_Your objective_: Reproduce the first line of the entries that follow and each later line, word for word, ending with the one containing "and then a Naive".

Items from a data source
.....

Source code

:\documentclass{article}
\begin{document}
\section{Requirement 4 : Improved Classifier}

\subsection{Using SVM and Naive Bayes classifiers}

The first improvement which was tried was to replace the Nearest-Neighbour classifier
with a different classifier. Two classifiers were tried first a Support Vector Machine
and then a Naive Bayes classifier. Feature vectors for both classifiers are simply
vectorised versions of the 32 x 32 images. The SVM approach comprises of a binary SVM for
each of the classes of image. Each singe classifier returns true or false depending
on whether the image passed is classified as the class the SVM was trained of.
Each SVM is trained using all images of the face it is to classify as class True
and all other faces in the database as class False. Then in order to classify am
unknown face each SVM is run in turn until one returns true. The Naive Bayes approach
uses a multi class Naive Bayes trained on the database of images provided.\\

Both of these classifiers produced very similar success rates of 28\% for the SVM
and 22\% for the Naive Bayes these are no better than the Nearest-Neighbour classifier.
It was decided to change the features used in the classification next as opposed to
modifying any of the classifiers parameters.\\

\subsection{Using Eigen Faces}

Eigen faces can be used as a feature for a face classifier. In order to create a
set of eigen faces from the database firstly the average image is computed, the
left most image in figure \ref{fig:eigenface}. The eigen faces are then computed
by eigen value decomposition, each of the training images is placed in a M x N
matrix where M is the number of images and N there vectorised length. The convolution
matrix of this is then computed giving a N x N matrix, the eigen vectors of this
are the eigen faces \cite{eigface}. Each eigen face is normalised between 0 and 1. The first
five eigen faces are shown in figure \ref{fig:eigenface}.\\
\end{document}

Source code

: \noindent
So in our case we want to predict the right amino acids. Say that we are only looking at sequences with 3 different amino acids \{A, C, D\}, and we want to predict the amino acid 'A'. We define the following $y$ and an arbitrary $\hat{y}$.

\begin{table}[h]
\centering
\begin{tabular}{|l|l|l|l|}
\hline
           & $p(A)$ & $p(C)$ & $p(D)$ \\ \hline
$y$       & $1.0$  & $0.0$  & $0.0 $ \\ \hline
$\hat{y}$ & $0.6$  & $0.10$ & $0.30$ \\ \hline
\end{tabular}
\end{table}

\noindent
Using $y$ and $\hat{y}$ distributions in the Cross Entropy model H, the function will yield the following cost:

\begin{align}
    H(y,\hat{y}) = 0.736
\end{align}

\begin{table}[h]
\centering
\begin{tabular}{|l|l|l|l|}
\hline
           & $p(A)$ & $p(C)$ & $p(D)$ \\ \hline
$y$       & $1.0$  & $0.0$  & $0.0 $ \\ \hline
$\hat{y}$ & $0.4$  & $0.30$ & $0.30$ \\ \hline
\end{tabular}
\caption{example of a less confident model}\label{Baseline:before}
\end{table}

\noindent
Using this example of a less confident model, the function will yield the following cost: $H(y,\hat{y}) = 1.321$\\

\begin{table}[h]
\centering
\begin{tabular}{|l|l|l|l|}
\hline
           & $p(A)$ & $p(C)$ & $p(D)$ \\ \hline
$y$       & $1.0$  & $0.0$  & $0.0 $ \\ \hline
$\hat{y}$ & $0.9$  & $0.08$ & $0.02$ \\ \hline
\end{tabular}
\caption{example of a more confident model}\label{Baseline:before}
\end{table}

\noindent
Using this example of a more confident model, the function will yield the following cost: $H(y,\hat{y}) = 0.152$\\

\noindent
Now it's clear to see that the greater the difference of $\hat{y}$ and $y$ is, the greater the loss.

.....

_Completed task_:
Source code

:\documentclass{article}
\begin{document}
\section{Requirement 4 : Improved Classifier}

\subsection{Using SVM and Naive Bayes classifiers}

The first improvement which was tried was to replace the Nearest-Neighbour classifier
with a different classifier. Two classifiers were tried first a Support Vector Machine
and then a Naive Bayes classifier. Feature vectors for both classifiers are simply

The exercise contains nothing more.